[Dataset records]

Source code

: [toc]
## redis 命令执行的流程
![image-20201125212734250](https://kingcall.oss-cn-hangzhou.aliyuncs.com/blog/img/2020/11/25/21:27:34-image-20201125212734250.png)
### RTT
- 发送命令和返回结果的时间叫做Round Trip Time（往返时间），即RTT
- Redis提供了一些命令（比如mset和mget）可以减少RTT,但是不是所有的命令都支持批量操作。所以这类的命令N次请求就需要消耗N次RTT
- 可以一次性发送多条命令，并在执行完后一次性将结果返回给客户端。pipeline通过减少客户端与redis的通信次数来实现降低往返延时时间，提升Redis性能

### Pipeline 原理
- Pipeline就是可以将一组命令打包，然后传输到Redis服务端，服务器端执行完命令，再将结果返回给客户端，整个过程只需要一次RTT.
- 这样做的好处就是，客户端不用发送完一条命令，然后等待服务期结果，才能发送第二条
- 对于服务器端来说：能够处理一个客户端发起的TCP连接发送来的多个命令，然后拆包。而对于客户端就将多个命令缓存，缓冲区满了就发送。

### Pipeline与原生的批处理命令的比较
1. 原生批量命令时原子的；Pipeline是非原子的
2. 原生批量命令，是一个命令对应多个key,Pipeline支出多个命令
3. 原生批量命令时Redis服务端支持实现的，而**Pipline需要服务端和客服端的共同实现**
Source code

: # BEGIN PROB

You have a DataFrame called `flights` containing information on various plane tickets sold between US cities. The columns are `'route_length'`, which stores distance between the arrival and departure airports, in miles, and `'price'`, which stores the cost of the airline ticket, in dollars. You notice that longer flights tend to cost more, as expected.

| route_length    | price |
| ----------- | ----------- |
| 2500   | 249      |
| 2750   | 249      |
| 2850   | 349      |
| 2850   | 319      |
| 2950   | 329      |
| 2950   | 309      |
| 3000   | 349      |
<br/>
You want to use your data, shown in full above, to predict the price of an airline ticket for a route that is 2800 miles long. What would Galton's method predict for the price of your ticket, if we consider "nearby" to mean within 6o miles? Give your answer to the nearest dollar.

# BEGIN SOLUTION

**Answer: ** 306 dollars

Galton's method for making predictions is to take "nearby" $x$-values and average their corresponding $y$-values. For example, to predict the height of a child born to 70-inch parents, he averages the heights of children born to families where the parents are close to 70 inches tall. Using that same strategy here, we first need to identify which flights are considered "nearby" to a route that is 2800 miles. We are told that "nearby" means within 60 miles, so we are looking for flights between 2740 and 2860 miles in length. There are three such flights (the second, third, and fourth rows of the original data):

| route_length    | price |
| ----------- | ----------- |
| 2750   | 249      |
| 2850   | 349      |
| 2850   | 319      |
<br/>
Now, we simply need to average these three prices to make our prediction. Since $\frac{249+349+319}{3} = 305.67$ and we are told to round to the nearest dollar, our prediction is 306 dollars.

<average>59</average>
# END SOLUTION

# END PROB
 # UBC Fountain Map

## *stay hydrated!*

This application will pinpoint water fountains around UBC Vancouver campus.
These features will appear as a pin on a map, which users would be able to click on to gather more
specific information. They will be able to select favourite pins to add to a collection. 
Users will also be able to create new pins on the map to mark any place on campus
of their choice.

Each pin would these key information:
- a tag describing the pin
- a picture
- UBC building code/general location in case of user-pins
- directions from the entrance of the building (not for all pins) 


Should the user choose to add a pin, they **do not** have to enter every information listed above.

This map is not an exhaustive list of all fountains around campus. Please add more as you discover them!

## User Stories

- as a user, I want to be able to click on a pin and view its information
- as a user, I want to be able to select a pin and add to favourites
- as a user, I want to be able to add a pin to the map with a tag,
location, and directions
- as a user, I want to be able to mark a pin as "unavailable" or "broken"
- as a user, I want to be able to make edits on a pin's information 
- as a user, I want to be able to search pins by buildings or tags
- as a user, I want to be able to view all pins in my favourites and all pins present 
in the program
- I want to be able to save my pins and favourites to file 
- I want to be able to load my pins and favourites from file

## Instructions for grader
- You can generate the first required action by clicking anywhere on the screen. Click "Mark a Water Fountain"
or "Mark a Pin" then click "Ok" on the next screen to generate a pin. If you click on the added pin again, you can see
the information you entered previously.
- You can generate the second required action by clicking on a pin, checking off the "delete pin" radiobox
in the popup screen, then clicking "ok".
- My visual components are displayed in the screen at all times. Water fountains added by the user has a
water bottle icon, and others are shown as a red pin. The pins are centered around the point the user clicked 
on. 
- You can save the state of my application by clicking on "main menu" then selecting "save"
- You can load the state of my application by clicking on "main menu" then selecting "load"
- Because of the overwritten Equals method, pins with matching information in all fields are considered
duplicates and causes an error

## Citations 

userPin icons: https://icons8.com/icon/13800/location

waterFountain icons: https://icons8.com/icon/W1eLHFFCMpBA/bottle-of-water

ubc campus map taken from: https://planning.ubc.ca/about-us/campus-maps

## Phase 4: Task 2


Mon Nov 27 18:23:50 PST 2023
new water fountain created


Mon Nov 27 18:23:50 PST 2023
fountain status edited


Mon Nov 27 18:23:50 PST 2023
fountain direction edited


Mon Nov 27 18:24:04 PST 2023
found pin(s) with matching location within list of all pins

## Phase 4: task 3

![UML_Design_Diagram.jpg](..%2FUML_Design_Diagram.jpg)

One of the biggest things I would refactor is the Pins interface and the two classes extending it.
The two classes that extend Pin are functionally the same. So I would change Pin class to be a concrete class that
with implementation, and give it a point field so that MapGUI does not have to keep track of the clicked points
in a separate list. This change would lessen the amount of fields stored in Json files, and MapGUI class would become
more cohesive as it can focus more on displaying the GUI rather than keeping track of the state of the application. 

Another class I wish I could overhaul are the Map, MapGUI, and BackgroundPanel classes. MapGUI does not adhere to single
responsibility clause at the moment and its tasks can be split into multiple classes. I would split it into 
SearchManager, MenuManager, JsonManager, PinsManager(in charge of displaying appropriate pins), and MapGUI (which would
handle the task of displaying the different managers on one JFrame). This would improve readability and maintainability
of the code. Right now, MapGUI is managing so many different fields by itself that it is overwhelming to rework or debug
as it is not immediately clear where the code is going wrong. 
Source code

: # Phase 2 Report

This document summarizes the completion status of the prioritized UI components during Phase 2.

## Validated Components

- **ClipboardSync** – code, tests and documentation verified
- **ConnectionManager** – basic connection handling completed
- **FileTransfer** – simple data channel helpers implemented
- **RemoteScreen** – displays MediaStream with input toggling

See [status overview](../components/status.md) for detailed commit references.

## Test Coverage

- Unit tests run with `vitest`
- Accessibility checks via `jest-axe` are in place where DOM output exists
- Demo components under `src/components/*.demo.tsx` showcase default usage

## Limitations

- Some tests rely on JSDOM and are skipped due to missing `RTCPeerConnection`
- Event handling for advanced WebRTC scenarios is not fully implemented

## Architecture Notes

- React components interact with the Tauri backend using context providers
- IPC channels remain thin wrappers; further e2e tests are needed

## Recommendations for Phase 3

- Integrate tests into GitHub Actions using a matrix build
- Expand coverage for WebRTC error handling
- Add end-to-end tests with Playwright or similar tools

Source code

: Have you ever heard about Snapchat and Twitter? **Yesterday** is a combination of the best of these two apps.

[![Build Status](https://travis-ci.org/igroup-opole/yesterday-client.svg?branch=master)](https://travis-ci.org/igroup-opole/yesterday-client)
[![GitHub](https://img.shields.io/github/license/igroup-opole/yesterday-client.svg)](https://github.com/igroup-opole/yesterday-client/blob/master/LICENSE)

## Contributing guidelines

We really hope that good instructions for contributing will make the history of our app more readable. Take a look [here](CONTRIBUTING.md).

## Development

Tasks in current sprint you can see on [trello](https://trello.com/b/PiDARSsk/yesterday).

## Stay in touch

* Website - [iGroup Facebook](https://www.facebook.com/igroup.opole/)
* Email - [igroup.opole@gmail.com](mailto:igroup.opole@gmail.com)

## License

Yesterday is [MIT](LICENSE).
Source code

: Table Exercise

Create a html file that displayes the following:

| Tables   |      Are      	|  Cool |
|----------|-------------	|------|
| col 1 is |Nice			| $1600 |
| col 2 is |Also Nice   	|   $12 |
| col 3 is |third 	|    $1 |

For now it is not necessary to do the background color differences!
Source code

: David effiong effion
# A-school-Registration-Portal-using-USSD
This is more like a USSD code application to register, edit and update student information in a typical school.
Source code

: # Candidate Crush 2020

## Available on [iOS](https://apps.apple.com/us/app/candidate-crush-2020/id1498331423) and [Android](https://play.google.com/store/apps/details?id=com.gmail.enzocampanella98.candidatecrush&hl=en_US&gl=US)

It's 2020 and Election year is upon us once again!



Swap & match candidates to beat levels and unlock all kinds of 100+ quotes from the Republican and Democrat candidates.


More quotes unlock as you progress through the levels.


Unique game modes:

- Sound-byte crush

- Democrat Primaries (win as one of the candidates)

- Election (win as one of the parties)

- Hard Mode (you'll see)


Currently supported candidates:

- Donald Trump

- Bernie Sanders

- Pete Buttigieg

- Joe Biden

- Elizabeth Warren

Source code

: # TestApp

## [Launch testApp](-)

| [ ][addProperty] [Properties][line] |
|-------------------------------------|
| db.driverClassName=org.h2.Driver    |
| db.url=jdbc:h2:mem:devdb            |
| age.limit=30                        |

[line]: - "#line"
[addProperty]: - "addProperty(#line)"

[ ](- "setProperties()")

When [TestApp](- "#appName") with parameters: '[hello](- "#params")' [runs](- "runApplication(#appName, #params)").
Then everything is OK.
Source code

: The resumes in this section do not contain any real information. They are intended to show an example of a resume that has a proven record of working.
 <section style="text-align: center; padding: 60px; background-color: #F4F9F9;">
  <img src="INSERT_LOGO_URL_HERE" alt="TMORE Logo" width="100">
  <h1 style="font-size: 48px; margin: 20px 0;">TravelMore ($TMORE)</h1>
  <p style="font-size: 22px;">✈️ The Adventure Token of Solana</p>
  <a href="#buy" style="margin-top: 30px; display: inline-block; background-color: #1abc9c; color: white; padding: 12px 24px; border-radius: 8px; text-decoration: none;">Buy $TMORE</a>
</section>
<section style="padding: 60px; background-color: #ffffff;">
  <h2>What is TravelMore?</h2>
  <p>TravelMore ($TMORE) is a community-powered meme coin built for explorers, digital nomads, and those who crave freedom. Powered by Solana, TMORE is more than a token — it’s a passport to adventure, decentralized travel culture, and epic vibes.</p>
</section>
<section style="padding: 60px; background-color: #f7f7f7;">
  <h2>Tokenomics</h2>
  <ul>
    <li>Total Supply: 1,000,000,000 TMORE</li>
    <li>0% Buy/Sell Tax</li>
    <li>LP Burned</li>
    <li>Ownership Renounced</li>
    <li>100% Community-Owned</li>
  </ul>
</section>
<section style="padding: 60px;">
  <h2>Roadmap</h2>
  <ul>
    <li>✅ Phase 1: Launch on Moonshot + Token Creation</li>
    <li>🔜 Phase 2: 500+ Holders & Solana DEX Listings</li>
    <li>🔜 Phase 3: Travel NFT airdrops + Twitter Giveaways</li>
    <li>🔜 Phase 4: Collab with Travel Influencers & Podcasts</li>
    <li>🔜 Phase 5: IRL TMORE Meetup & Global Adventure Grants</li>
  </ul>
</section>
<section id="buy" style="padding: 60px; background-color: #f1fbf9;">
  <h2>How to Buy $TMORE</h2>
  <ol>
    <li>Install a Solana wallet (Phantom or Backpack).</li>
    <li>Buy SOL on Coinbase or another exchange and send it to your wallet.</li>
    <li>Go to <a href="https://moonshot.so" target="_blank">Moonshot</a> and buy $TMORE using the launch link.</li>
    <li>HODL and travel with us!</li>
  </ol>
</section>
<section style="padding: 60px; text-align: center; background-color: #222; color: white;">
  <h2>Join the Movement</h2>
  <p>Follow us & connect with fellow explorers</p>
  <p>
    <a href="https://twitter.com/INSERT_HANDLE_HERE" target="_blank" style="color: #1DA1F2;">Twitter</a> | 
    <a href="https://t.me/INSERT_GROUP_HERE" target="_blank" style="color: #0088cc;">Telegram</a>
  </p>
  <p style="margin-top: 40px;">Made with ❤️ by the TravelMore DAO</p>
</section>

Exercise instructions
The entries above hold a line with "## User Stories" and a later line with "in the popup". Write out exactly those lines and all lines between, nothing more.

Expected answer
## User Stories

- as a user, I want to be able to click on a pin and view its information
- as a user, I want to be able to select a pin and add to favourites
- as a user, I want to be able to add a pin to the map with a tag,
location, and directions
- as a user, I want to be able to mark a pin as "unavailable" or "broken"
- as a user, I want to be able to make edits on a pin's information 
- as a user, I want to be able to search pins by buildings or tags
- as a user, I want to be able to view all pins in my favourites and all pins present 
in the program
- I want to be able to save my pins and favourites to file 
- I want to be able to load my pins and favourites from file

## Instructions for grader
- You can generate the first required action by clicking anywhere on the screen. Click "Mark a Water Fountain"
or "Mark a Pin" then click "Ok" on the next screen to generate a pin. If you click on the added pin again, you can see
the information you entered previously.
- You can generate the second required action by clicking on a pin, checking off the "delete pin" radiobox
in the popup screen, then clicking "ok".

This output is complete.